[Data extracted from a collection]
+ + +

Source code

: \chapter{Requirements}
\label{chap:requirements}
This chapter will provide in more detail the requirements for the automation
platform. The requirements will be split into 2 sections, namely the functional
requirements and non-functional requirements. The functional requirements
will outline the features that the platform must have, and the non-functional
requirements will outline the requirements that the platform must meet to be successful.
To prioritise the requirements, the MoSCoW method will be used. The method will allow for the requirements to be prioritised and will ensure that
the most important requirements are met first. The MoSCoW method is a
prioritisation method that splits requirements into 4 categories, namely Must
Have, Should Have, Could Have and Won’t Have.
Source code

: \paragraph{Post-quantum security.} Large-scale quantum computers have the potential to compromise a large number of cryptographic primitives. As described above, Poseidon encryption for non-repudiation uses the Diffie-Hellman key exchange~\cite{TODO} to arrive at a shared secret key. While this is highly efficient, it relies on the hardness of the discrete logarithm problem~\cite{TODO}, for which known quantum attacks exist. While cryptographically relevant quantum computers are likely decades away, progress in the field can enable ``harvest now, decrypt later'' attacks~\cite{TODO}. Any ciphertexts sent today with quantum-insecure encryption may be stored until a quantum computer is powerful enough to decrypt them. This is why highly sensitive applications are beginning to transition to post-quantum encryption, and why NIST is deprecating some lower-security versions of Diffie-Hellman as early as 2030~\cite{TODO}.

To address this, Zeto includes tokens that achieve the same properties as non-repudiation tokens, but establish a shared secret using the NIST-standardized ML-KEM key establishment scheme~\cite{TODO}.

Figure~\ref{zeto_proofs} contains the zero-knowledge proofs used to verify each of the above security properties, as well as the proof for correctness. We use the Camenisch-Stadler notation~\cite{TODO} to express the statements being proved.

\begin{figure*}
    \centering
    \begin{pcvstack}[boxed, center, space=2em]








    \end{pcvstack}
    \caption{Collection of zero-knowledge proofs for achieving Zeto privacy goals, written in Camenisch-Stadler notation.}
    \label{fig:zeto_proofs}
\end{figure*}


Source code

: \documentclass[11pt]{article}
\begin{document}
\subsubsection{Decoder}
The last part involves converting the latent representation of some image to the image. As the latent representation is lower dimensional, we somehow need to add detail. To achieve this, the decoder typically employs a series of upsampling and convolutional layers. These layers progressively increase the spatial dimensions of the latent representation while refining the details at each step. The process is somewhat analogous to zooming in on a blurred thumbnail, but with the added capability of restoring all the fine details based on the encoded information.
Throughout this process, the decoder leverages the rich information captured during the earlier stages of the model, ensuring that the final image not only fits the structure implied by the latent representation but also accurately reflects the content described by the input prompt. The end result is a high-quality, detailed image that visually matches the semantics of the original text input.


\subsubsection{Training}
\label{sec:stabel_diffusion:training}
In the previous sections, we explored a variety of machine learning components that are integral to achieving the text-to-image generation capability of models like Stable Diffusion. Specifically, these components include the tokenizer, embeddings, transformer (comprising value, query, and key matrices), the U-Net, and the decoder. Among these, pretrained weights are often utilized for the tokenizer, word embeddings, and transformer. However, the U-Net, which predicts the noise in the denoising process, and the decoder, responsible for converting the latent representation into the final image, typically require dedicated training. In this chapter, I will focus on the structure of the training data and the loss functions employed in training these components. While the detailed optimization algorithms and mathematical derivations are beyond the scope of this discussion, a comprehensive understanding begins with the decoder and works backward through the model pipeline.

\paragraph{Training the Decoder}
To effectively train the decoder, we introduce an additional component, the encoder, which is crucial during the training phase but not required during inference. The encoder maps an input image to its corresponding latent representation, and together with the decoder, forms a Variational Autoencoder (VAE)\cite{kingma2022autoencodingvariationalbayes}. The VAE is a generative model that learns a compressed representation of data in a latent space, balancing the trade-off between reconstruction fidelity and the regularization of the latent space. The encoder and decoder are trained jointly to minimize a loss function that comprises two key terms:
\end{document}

+ + +

[Exercise requirements] Your task is to reproduce each entry exactly.

[Output below]
Source code

: \chapter{Requirements}
\label{chap:requirements}
This chapter will provide in more detail the requirements for the automation
platform. The requirements will be split into 2 sections, namely the functional
requirements and non-functional requirements. The functional requirements
will outline the features that the platform must have, and the non-functional
requirements will outline the requirements that the platform must meet to be successful.
To prioritise the requirements, the MoSCoW method will be used. The method will allow for the requirements to be prioritised and will ensure that
the most important requirements are met first. The MoSCoW method is a
prioritisation method that splits requirements into 4 categories, namely Must
Have, Should Have, Could Have and Won’t Have.
Source code

: \paragraph{Post-quantum security.} Large-scale quantum computers have the potential to compromise a large number of cryptographic primitives. As described above, Poseidon encryption for non-repudiation uses the Diffie-Hellman key exchange~\cite{TODO} to arrive at a shared secret key. While this is highly efficient, it relies on the hardness of the discrete logarithm problem~\cite{TODO}, for which known quantum attacks exist. While cryptographically relevant quantum computers are likely decades away, progress in the field can enable ``harvest now, decrypt later'' attacks~\cite{TODO}. Any ciphertexts sent today with quantum-insecure encryption may be stored until a quantum computer is powerful enough to decrypt them. This is why highly sensitive applications are beginning to transition to post-quantum encryption, and why NIST is deprecating some lower-security versions of Diffie-Hellman as early as 2030~\cite{TODO}.

To address this, Zeto includes tokens that achieve the same properties as non-repudiation tokens, but establish a shared secret using the NIST-standardized ML-KEM key establishment scheme~\cite{TODO}.

Figure~\ref{zeto_proofs} contains the zero-knowledge proofs used to verify each of the above security properties, as well as the proof for correctness. We use the Camenisch-Stadler notation~\cite{TODO} to express the statements being proved.

\begin{figure*}
    \centering
    \begin{pcvstack}[boxed, center, space=2em]








    \end{pcvstack}
    \caption{Collection of zero-knowledge proofs for achieving Zeto privacy goals, written in Camenisch-Stadler notation.}
    \label{fig:zeto_proofs}
\end{figure*}


Source code

: \documentclass[11pt]{article}
\begin{document}
\subsubsection{Decoder}
The last part involves converting the latent representation of some image to the image. As the latent representation is lower dimensional, we somehow need to add detail. To achieve this, the decoder typically employs a series of upsampling and convolutional layers. These layers progressively increase the spatial dimensions of the latent representation while refining the details at each step. The process is somewhat analogous to zooming in on a blurred thumbnail, but with the added capability of restoring all the fine details based on the encoded information.
Throughout this process, the decoder leverages the rich information captured during the earlier stages of the model, ensuring that the final image not only fits the structure implied by the latent representation but also accurately reflects the content described by the input prompt. The end result is a high-quality, detailed image that visually matches the semantics of the original text input.


\subsubsection{Training}
\label{sec:stabel_diffusion:training}
In the previous sections, we explored a variety of machine learning components that are integral to achieving the text-to-image generation capability of models like Stable Diffusion. Specifically, these components include the tokenizer, embeddings, transformer (comprising value, query, and key matrices), the U-Net, and the decoder. Among these, pretrained weights are often utilized for the tokenizer, word embeddings, and transformer. However, the U-Net, which predicts the noise in the denoising process, and the decoder, responsible for converting the latent representation into the final image, typically require dedicated training. In this chapter, I will focus on the structure of the training data and the loss functions employed in training these components. While the detailed optimization algorithms and mathematical derivations are beyond the scope of this discussion, a comprehensive understanding begins with the decoder and works backward through the model pipeline.

\paragraph{Training the Decoder}
To effectively train the decoder, we introduce an additional component, the encoder, which is crucial during the training phase but not required during inference. The encoder maps an input image to its corresponding latent representation, and together with the decoder, forms a Variational Autoencoder (VAE)\cite{kingma2022autoencodingvariationalbayes}. The VAE is a generative model that learns a compressed representation of data in a latent space, balancing the trade-off between reconstruction fidelity and the regularization of the latent space. The encoder and decoder are trained jointly to minimize a loss function that comprises two key terms:
\end{document}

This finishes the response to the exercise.